|By Mary Ellen Klas, The Miami Herald
Knight Ridder/Tribune Business News
Sep. 1, 2005 - TALLAHASSEE - Hundreds of Katrina evacuees who fled to Tallahassee seeking refuge from the storm have been politely told by their hotels and motels to leave this weekend to make room for a football game: FSU vs. Miami.
Hotel space is traditionally scarce any time the Florida State Seminoles take on the University of Miami Hurricanes, one of the choicest tickets on the college football schedule.
But with hotels packed with families from Louisiana and Mississippi, and room space booked for Monday's game for months, hotel operators say they are trying to accommodate the evacuees but have no choice but to nudge them out.
"We have to let them know what's going on in town and they're going to have to leave," said Angie Rayman, manager at the Howard Johnson. "Many of them are trying to get closer to home anyway."
Local emergency officials say it's happened before, when the football schedule displaced Panhandle evacuees who fled from Hurricane Opal in 1995.
This time, the American Red Cross is ready to help. It will open as many as six shelters if needed -- five churches and a senior center -- and volunteers are plentiful.
"It only takes 20 minutes to get a shelter up and running," said Faye Rioux, shelter manager for the Leon County chapter of the American Red Cross. "As long as there's a need, we'll be there."
But for some of the evacuees, being displaced for a football game is just one more setback in a week of suffering.
"I'm disappointed because I wanted to stay about three weeks," said James Payne, 63, of West Bank, La. He found the Holiday Inn Capital View on the Web and drove 19 hours to get there Sunday.
His wife, who is in a wheelchair, and his sick mother-in-law weathered the ride, but it was a strain on them all, and on his weak heart. He has no idea whether his house is still standing and expects it will be weeks before he heads home.

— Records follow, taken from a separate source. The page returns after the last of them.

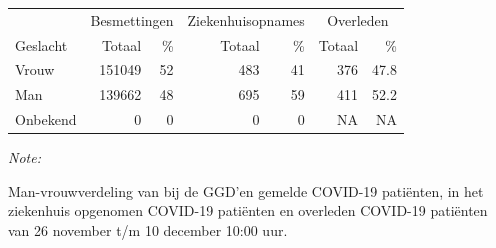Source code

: \documentclass[
  english,
  man,floatsintext]{apa6}
\begin{document}
\newpage

\begin{table}
\centering\begingroup\fontsize{11}{13}\selectfont

\begin{threeparttable}
\begin{tabular}{lrrrrrr}
\toprule
\multicolumn{1}{c}{ } & \multicolumn{2}{c}{Besmettingen} & \multicolumn{2}{c}{Ziekenhuisopnames} & \multicolumn{2}{c}{Overleden} \\
\cmidrule(l{3pt}r{3pt}){2-3} \cmidrule(l{3pt}r{3pt}){4-5} \cmidrule(l{3pt}r{3pt}){6-7}
Geslacht & Totaal & \% & Totaal & \% & Totaal & \%\\
\midrule
Vrouw & 151049 & 52 & 483 & 41 & 376 & 47.8\\
Man & 139662 & 48 & 695 & 59 & 411 & 52.2\\
Onbekend & 0 & 0 & 0 & 0 & NA & NA\\
\bottomrule
\end{tabular}
\begin{tablenotes}
\item \textit{Note: } 
\item Man-vrouwverdeling van bij de GGD’en gemelde COVID-19 patiënten, in het ziekenhuis opgenomen COVID-19 patiënten en overleden COVID-19 patiënten van 26 november t/m 10 december 10:00 uur.
\end{tablenotes}
\end{threeparttable}
\endgroup{}
\end{table}
\newpage
\end{document}

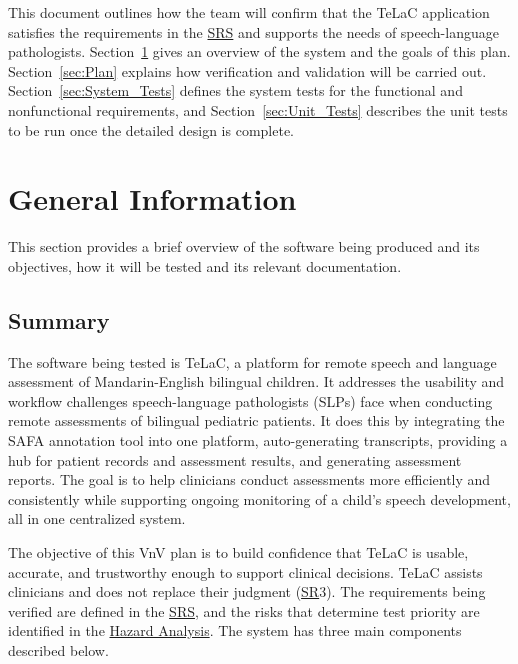 \documentclass[12pt, titlepage]{article}
\newcommand{\SRSLink}{\href{https://github.com/Nour-Fawaz/MacaBoca/blob/main/pdfs/SRS/SRS.pdf}{SRS}}
\newcommand{\HALink}{\href{https://github.com/Nour-Fawaz/MacaBoca/blob/main/pdfs/HazardAnalysis/HazardAnalysis.pdf}{Hazard Analysis}}
\newcommand{\srssr}[1]{\href{https://github.com/Nour-Fawaz/MacaBoca/blob/main/pdfs/SRS/SRS.pdf}{SR}}
\renewcommand{\_}{\oldunderscore\allowbreak}
\begin{document}
\newpage


This document outlines how the team will confirm that the TeLaC application satisfies the requirements in the \SRSLink{} and supports the needs of speech-language pathologists.
Section~\ref{sec:General_Information} gives an overview of the system and the goals of this plan.
Section~\ref{sec:Plan} explains how verification and validation will be carried out.
Section~\ref{sec:System_Tests} defines the system tests for the functional and nonfunctional requirements, and Section~\ref{sec:Unit_Tests} describes the unit tests to be run once the detailed design is complete.

\section{General Information} \label{sec:General_Information}
This section provides a brief overview of the software being produced and its objectives, how it will be tested and its relevant documentation.

\subsection{Summary}
The software being tested is TeLaC, a platform for remote speech and language assessment of Mandarin-English bilingual children. It addresses the usability and workflow challenges speech-language pathologists (SLPs) face when conducting remote assessments of bilingual pediatric patients. 
It does this by integrating the SAFA annotation tool into one platform, auto-generating transcripts, providing a hub for patient records and assessment results, and generating assessment reports. The goal is to help clinicians conduct assessments more efficiently and consistently while supporting ongoing monitoring of a child’s speech development, all in one centralized system.

The objective of this VnV plan is to build confidence that TeLaC is usable, accurate, and trustworthy enough to support clinical decisions. 
TeLaC assists clinicians and does not replace their judgment (\srssr*{3}). 
The requirements being verified are defined in the \SRSLink, and the risks that determine test priority are identified in the \HALink. 
The system has three main components described below.
\end{document}
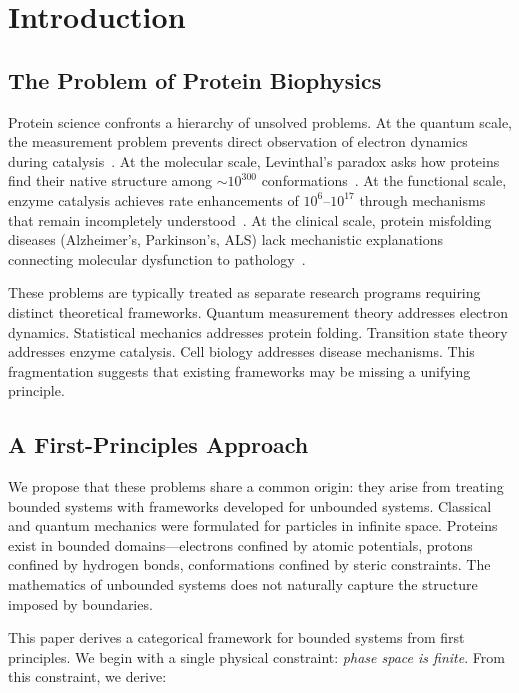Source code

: \documentclass[twocolumn,aps,prx,superscriptaddress,longbibliography]{revtex4-2}
\theoremstyle{remark}
\begin{document}
\section{Introduction}
\label{sec:introduction}

\subsection{The Problem of Protein Biophysics}

Protein science confronts a hierarchy of unsolved problems. At the quantum
scale, the measurement problem prevents direct observation of electron
dynamics during catalysis~\cite{Heisenberg1927}. At the molecular scale,
Levinthal's paradox asks how proteins find their native structure among
$\sim 10^{300}$ conformations~\cite{levinthal1969fold}. At the functional
scale, enzyme catalysis achieves rate enhancements of $10^{6}$--$10^{17}$
through mechanisms that remain incompletely understood~\cite{Wolfenden2001}.
At the clinical scale, protein misfolding diseases (Alzheimer's, Parkinson's,
ALS) lack mechanistic explanations connecting molecular dysfunction to
pathology~\cite{Chiti2017}.

These problems are typically treated as separate research programs requiring
distinct theoretical frameworks. Quantum measurement theory addresses electron
dynamics. Statistical mechanics addresses protein folding. Transition state
theory addresses enzyme catalysis. Cell biology addresses disease mechanisms.
This fragmentation suggests that existing frameworks may be missing a unifying
principle.

\subsection{A First-Principles Approach}

We propose that these problems share a common origin: they arise from treating
bounded systems with frameworks developed for unbounded systems. Classical and
quantum mechanics were formulated for particles in infinite space. Proteins
exist in bounded domains---electrons confined by atomic potentials, protons
confined by hydrogen bonds, conformations confined by steric constraints.
The mathematics of unbounded systems does not naturally capture the structure
imposed by boundaries.

This paper derives a categorical framework for bounded systems from first
principles. We begin with a single physical constraint: \textit{phase space
is finite}. From this constraint, we derive:
\end{document}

"I'm not saying anything bad," he said. "It's all kind of hard. But we can't stand in the road."
The staff at the Marriott Courtyard told the Hall family of Gulfport, Miss., that they have to leave by Friday night.
Reagan Hall, a Gulfport dentist, made arrangements to relocate to a Destin hotel, and to meet other relatives there, but they'll have to find another kennel for their three dogs.
"I'd be real happy about it if they gave me [game] tickets," he said. His wife said she's ready to leave.
"I'm getting antsy to get back anyway," said Joy Hall, holding their 4-month-old son, Dawson. The family's dental office is still standing, just four blocks from the battered beach, but they have no idea about their home.
The message was the same from hotel officials at the Doubletree, the Best Western and Homewood Suites.
The Ramada Inn was the exception. Hotel staff saw the conflict coming last week. They are housing the UM football team but wanted to accommodate everyone, said Rochell Araiza, director of sales.
So the staff called around, found some Miami residents who didn't need their rooms and persuaded others to reschedule for another time.
The result: They have enough rooms, with a few to spare, for the evacuees and their pets "to stay as long as they need to," she said.
FSU officials said they were not aware of the hotel crunch but separately planned a response to the hurricane. FSU President T.K. Wetherell asked football fans to come to Doak Campbell stadium ready to make cash donations for the American Red Cross to help victims.
"If we join together and use this game as an opportunity to mount a relief effort, we can make a real difference in the lives of people who are truly suffering," he said.